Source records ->
%%
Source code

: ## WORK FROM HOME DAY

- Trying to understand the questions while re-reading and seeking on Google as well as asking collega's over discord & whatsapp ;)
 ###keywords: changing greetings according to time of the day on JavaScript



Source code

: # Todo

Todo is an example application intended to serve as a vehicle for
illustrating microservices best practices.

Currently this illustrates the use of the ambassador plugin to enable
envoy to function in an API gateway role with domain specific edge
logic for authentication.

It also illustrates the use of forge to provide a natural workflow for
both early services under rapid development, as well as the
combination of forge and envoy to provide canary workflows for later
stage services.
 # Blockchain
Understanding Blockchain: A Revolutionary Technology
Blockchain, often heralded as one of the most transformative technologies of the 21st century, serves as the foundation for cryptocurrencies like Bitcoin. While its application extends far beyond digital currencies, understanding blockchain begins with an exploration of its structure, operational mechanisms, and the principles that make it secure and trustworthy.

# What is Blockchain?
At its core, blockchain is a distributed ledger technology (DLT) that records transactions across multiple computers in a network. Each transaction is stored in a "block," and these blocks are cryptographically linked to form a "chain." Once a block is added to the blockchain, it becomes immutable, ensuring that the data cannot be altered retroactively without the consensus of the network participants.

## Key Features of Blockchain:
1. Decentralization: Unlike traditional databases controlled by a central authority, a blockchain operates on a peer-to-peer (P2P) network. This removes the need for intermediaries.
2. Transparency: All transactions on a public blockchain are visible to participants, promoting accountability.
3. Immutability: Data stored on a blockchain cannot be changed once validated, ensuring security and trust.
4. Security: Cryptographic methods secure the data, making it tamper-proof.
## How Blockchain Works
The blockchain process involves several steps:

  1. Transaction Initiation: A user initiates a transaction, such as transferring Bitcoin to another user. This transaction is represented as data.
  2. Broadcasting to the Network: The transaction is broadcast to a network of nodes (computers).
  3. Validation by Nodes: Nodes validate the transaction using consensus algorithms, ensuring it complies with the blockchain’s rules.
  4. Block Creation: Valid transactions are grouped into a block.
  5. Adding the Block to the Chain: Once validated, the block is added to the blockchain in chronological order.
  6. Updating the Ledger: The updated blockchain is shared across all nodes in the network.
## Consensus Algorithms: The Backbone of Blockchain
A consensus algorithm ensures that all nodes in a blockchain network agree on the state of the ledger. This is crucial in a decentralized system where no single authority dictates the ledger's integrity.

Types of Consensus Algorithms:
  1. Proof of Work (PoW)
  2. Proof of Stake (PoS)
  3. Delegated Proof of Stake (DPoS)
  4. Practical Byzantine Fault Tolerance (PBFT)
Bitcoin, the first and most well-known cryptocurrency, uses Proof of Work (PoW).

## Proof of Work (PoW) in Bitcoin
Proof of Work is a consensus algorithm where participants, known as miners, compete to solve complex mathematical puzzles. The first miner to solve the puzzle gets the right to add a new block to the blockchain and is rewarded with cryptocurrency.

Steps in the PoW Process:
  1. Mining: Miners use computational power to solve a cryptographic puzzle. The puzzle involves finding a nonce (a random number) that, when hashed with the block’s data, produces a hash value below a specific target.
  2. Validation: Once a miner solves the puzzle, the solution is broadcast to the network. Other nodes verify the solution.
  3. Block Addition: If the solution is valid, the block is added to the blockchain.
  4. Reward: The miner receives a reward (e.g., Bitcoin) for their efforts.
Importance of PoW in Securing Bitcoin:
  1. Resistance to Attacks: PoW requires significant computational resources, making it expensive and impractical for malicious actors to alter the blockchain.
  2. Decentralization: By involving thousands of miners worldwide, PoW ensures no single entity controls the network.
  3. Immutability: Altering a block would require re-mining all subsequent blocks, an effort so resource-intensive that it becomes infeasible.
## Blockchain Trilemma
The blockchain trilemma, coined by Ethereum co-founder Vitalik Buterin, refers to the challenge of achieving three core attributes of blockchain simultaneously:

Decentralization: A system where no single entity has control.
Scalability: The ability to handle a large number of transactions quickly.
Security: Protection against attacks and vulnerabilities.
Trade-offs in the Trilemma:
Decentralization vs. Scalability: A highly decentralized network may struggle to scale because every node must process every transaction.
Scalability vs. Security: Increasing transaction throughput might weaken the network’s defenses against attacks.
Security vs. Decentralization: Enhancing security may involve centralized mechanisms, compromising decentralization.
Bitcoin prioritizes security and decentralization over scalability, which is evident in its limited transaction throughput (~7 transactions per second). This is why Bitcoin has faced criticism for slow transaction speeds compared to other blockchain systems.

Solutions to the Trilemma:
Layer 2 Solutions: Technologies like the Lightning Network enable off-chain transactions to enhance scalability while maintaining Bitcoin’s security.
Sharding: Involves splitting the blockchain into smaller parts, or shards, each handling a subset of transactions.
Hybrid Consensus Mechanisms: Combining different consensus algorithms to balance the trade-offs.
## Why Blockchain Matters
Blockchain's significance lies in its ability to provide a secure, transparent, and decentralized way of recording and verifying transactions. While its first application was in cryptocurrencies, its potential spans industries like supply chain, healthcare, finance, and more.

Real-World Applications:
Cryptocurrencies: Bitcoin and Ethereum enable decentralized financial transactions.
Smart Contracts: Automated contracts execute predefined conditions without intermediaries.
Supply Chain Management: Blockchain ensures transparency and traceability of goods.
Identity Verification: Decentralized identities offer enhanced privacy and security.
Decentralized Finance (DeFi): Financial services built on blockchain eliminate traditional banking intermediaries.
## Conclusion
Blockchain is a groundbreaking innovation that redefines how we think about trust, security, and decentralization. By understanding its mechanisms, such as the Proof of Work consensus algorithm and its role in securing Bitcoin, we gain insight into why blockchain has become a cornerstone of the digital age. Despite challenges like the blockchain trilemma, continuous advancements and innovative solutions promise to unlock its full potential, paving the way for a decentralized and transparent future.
%%
Task statement -> Would you please print every record exactly as written?

Written solution ->
Source code

: ## WORK FROM HOME DAY

- Trying to understand the questions while re-reading and seeking on Google as well as asking collega's over discord & whatsapp ;)
 ###keywords: changing greetings according to time of the day on JavaScript



Source code

: # Todo

Todo is an example application intended to serve as a vehicle for
illustrating microservices best practices.

Currently this illustrates the use of the ambassador plugin to enable
envoy to function in an API gateway role with domain specific edge
logic for authentication.

It also illustrates the use of forge to provide a natural workflow for
both early services under rapid development, as well as the
combination of forge and envoy to provide canary workflows for later
stage services.
 # Blockchain
Understanding Blockchain: A Revolutionary Technology
Blockchain, often heralded as one of the most transformative technologies of the 21st century, serves as the foundation for cryptocurrencies like Bitcoin. While its application extends far beyond digital currencies, understanding blockchain begins with an exploration of its structure, operational mechanisms, and the principles that make it secure and trustworthy.

# What is Blockchain?
At its core, blockchain is a distributed ledger technology (DLT) that records transactions across multiple computers in a network. Each transaction is stored in a "block," and these blocks are cryptographically linked to form a "chain." Once a block is added to the blockchain, it becomes immutable, ensuring that the data cannot be altered retroactively without the consensus of the network participants.

## Key Features of Blockchain:
1. Decentralization: Unlike traditional databases controlled by a central authority, a blockchain operates on a peer-to-peer (P2P) network. This removes the need for intermediaries.
2. Transparency: All transactions on a public blockchain are visible to participants, promoting accountability.
3. Immutability: Data stored on a blockchain cannot be changed once validated, ensuring security and trust.
4. Security: Cryptographic methods secure the data, making it tamper-proof.
## How Blockchain Works
The blockchain process involves several steps:

  1. Transaction Initiation: A user initiates a transaction, such as transferring Bitcoin to another user. This transaction is represented as data.
  2. Broadcasting to the Network: The transaction is broadcast to a network of nodes (computers).
  3. Validation by Nodes: Nodes validate the transaction using consensus algorithms, ensuring it complies with the blockchain’s rules.
  4. Block Creation: Valid transactions are grouped into a block.
  5. Adding the Block to the Chain: Once validated, the block is added to the blockchain in chronological order.
  6. Updating the Ledger: The updated blockchain is shared across all nodes in the network.
## Consensus Algorithms: The Backbone of Blockchain
A consensus algorithm ensures that all nodes in a blockchain network agree on the state of the ledger. This is crucial in a decentralized system where no single authority dictates the ledger's integrity.

Types of Consensus Algorithms:
  1. Proof of Work (PoW)
  2. Proof of Stake (PoS)
  3. Delegated Proof of Stake (DPoS)
  4. Practical Byzantine Fault Tolerance (PBFT)
Bitcoin, the first and most well-known cryptocurrency, uses Proof of Work (PoW).

## Proof of Work (PoW) in Bitcoin
Proof of Work is a consensus algorithm where participants, known as miners, compete to solve complex mathematical puzzles. The first miner to solve the puzzle gets the right to add a new block to the blockchain and is rewarded with cryptocurrency.

Steps in the PoW Process:
  1. Mining: Miners use computational power to solve a cryptographic puzzle. The puzzle involves finding a nonce (a random number) that, when hashed with the block’s data, produces a hash value below a specific target.
  2. Validation: Once a miner solves the puzzle, the solution is broadcast to the network. Other nodes verify the solution.
  3. Block Addition: If the solution is valid, the block is added to the blockchain.
  4. Reward: The miner receives a reward (e.g., Bitcoin) for their efforts.
Importance of PoW in Securing Bitcoin:
  1. Resistance to Attacks: PoW requires significant computational resources, making it expensive and impractical for malicious actors to alter the blockchain.
  2. Decentralization: By involving thousands of miners worldwide, PoW ensures no single entity controls the network.
  3. Immutability: Altering a block would require re-mining all subsequent blocks, an effort so resource-intensive that it becomes infeasible.
## Blockchain Trilemma
The blockchain trilemma, coined by Ethereum co-founder Vitalik Buterin, refers to the challenge of achieving three core attributes of blockchain simultaneously:

Decentralization: A system where no single entity has control.
Scalability: The ability to handle a large number of transactions quickly.
Security: Protection against attacks and vulnerabilities.
Trade-offs in the Trilemma:
Decentralization vs. Scalability: A highly decentralized network may struggle to scale because every node must process every transaction.
Scalability vs. Security: Increasing transaction throughput might weaken the network’s defenses against attacks.
Security vs. Decentralization: Enhancing security may involve centralized mechanisms, compromising decentralization.
Bitcoin prioritizes security and decentralization over scalability, which is evident in its limited transaction throughput (~7 transactions per second). This is why Bitcoin has faced criticism for slow transaction speeds compared to other blockchain systems.

Solutions to the Trilemma:
Layer 2 Solutions: Technologies like the Lightning Network enable off-chain transactions to enhance scalability while maintaining Bitcoin’s security.
Sharding: Involves splitting the blockchain into smaller parts, or shards, each handling a subset of transactions.
Hybrid Consensus Mechanisms: Combining different consensus algorithms to balance the trade-offs.
## Why Blockchain Matters
Blockchain's significance lies in its ability to provide a secure, transparent, and decentralized way of recording and verifying transactions. While its first application was in cryptocurrencies, its potential spans industries like supply chain, healthcare, finance, and more.

Real-World Applications:
Cryptocurrencies: Bitcoin and Ethereum enable decentralized financial transactions.
Smart Contracts: Automated contracts execute predefined conditions without intermediaries.
Supply Chain Management: Blockchain ensures transparency and traceability of goods.
Identity Verification: Decentralized identities offer enhanced privacy and security.
Decentralized Finance (DeFi): Financial services built on blockchain eliminate traditional banking intermediaries.
## Conclusion
Blockchain is a groundbreaking innovation that redefines how we think about trust, security, and decentralization. By understanding its mechanisms, such as the Proof of Work consensus algorithm and its role in securing Bitcoin, we gain insight into why blockchain has become a cornerstone of the digital age. Despite challenges like the blockchain trilemma, continuous advancements and innovative solutions promise to unlock its full potential, paving the way for a decentralized and transparent future.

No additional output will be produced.